Recorded data
□ □ □ □ □
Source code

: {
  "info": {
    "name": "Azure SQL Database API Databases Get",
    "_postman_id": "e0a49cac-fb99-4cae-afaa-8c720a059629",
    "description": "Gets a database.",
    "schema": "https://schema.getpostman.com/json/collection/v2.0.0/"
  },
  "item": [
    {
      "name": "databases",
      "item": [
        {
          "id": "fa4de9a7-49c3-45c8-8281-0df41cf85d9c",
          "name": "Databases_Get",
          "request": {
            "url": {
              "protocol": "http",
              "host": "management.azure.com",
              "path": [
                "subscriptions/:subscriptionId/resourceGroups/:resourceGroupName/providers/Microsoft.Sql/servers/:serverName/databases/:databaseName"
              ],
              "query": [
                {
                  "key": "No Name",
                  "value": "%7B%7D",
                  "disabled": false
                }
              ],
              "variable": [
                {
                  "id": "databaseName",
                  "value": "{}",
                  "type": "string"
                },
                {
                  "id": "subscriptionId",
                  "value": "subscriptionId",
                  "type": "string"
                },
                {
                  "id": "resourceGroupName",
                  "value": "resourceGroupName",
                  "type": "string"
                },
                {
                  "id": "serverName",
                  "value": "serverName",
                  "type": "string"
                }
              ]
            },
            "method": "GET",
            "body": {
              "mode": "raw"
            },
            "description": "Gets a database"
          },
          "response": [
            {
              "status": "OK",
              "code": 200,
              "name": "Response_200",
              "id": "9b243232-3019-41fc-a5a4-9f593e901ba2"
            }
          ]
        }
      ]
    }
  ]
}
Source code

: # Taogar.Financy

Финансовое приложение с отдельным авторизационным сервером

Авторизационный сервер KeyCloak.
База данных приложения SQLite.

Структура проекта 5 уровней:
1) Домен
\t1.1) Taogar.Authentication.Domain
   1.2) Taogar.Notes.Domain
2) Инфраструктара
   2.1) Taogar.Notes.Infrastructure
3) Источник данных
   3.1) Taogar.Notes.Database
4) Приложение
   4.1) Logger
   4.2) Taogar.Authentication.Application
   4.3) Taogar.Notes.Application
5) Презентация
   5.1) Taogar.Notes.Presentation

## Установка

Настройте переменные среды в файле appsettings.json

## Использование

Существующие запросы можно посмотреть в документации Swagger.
□ □ □ □ □
Reproduce the records in full, exactly as written.

#### [Task answer]
Source code

: {
  "info": {
    "name": "Azure SQL Database API Databases Get",
    "_postman_id": "e0a49cac-fb99-4cae-afaa-8c720a059629",
    "description": "Gets a database.",
    "schema": "https://schema.getpostman.com/json/collection/v2.0.0/"
  },
  "item": [
    {
      "name": "databases",
      "item": [
        {
          "id": "fa4de9a7-49c3-45c8-8281-0df41cf85d9c",
          "name": "Databases_Get",
          "request": {
            "url": {
              "protocol": "http",
              "host": "management.azure.com",
              "path": [
                "subscriptions/:subscriptionId/resourceGroups/:resourceGroupName/providers/Microsoft.Sql/servers/:serverName/databases/:databaseName"
              ],
              "query": [
                {
                  "key": "No Name",
                  "value": "%7B%7D",
                  "disabled": false
                }
              ],
              "variable": [
                {
                  "id": "databaseName",
                  "value": "{}",
                  "type": "string"
                },
                {
                  "id": "subscriptionId",
                  "value": "subscriptionId",
                  "type": "string"
                },
                {
                  "id": "resourceGroupName",
                  "value": "resourceGroupName",
                  "type": "string"
                },
                {
                  "id": "serverName",
                  "value": "serverName",
                  "type": "string"
                }
              ]
            },
            "method": "GET",
            "body": {
              "mode": "raw"
            },
            "description": "Gets a database"
          },
          "response": [
            {
              "status": "OK",
              "code": 200,
              "name": "Response_200",
              "id": "9b243232-3019-41fc-a5a4-9f593e901ba2"
            }
          ]
        }
      ]
    }
  ]
}
Source code

: # Taogar.Financy

Финансовое приложение с отдельным авторизационным сервером

Авторизационный сервер KeyCloak.
База данных приложения SQLite.

Структура проекта 5 уровней:
1) Домен
\t1.1) Taogar.Authentication.Domain
   1.2) Taogar.Notes.Domain
2) Инфраструктара
   2.1) Taogar.Notes.Infrastructure
3) Источник данных
   3.1) Taogar.Notes.Database
4) Приложение
   4.1) Logger
   4.2) Taogar.Authentication.Application
   4.3) Taogar.Notes.Application
5) Презентация
   5.1) Taogar.Notes.Presentation

## Установка

Настройте переменные среды в файле appsettings.json

## Использование

Существующие запросы можно посмотреть в документации Swagger.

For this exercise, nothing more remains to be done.